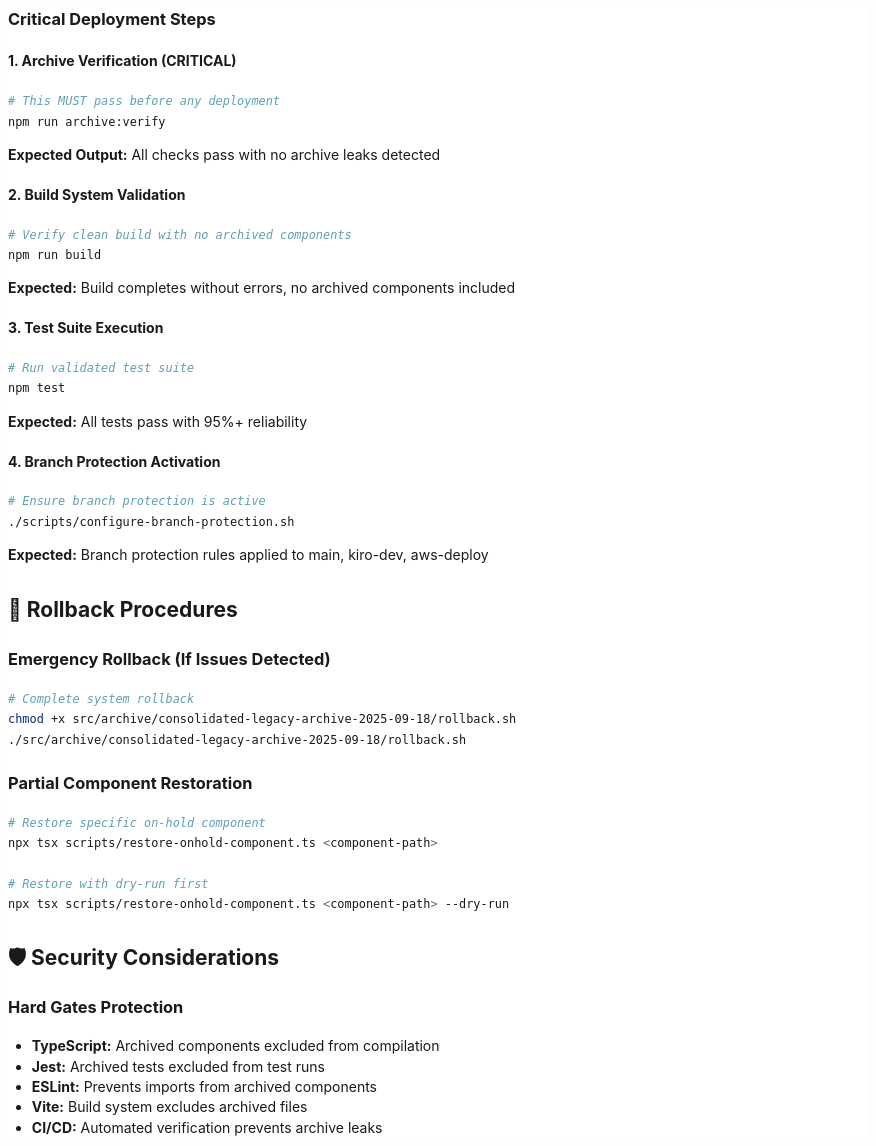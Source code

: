 ### Critical Deployment Steps

#### 1. Archive Verification (CRITICAL)
```bash
# This MUST pass before any deployment
npm run archive:verify
```
**Expected Output:** All checks pass with no archive leaks detected

#### 2. Build System Validation
```bash
# Verify clean build with no archived components
npm run build
```
**Expected:** Build completes without errors, no archived components included

#### 3. Test Suite Execution
```bash
# Run validated test suite
npm test
```
**Expected:** All tests pass with 95%+ reliability

#### 4. Branch Protection Activation
```bash
# Ensure branch protection is active
./scripts/configure-branch-protection.sh
```
**Expected:** Branch protection rules applied to main, kiro-dev, aws-deploy

## 🔄 Rollback Procedures

### Emergency Rollback (If Issues Detected)
```bash
# Complete system rollback
chmod +x src/archive/consolidated-legacy-archive-2025-09-18/rollback.sh
./src/archive/consolidated-legacy-archive-2025-09-18/rollback.sh
```

### Partial Component Restoration
```bash
# Restore specific on-hold component
npx tsx scripts/restore-onhold-component.ts <component-path>

# Restore with dry-run first
npx tsx scripts/restore-onhold-component.ts <component-path> --dry-run
```

## 🛡️ Security Considerations

### Hard Gates Protection
- **TypeScript:** Archived components excluded from compilation
- **Jest:** Archived tests excluded from test runs
- **ESLint:** Prevents imports from archived components
- **Vite:** Build system excludes archived files
- **CI/CD:** Automated verification prevents archive leaks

**About this exercise:** With the pictures excluded, retype the records above verbatim.

**Answer for this exercise:**
Source code

: ### Critical Deployment Steps

#### 1. Archive Verification (CRITICAL)
```bash
# This MUST pass before any deployment
npm run archive:verify
```
**Expected Output:** All checks pass with no archive leaks detected

#### 2. Build System Validation
```bash
# Verify clean build with no archived components
npm run build
```
**Expected:** Build completes without errors, no archived components included

#### 3. Test Suite Execution
```bash
# Run validated test suite
npm test
```
**Expected:** All tests pass with 95%+ reliability

#### 4. Branch Protection Activation
```bash
# Ensure branch protection is active
./scripts/configure-branch-protection.sh
```
**Expected:** Branch protection rules applied to main, kiro-dev, aws-deploy

## 🔄 Rollback Procedures

### Emergency Rollback (If Issues Detected)
```bash
# Complete system rollback
chmod +x src/archive/consolidated-legacy-archive-2025-09-18/rollback.sh
./src/archive/consolidated-legacy-archive-2025-09-18/rollback.sh
```

### Partial Component Restoration
```bash
# Restore specific on-hold component
npx tsx scripts/restore-onhold-component.ts <component-path>

# Restore with dry-run first
npx tsx scripts/restore-onhold-component.ts <component-path> --dry-run
```

## 🛡️ Security Considerations

### Hard Gates Protection
- **TypeScript:** Archived components excluded from compilation
- **Jest:** Archived tests excluded from test runs
- **ESLint:** Prevents imports from archived components
- **Vite:** Build system excludes archived files
- **CI/CD:** Automated verification prevents archive leaks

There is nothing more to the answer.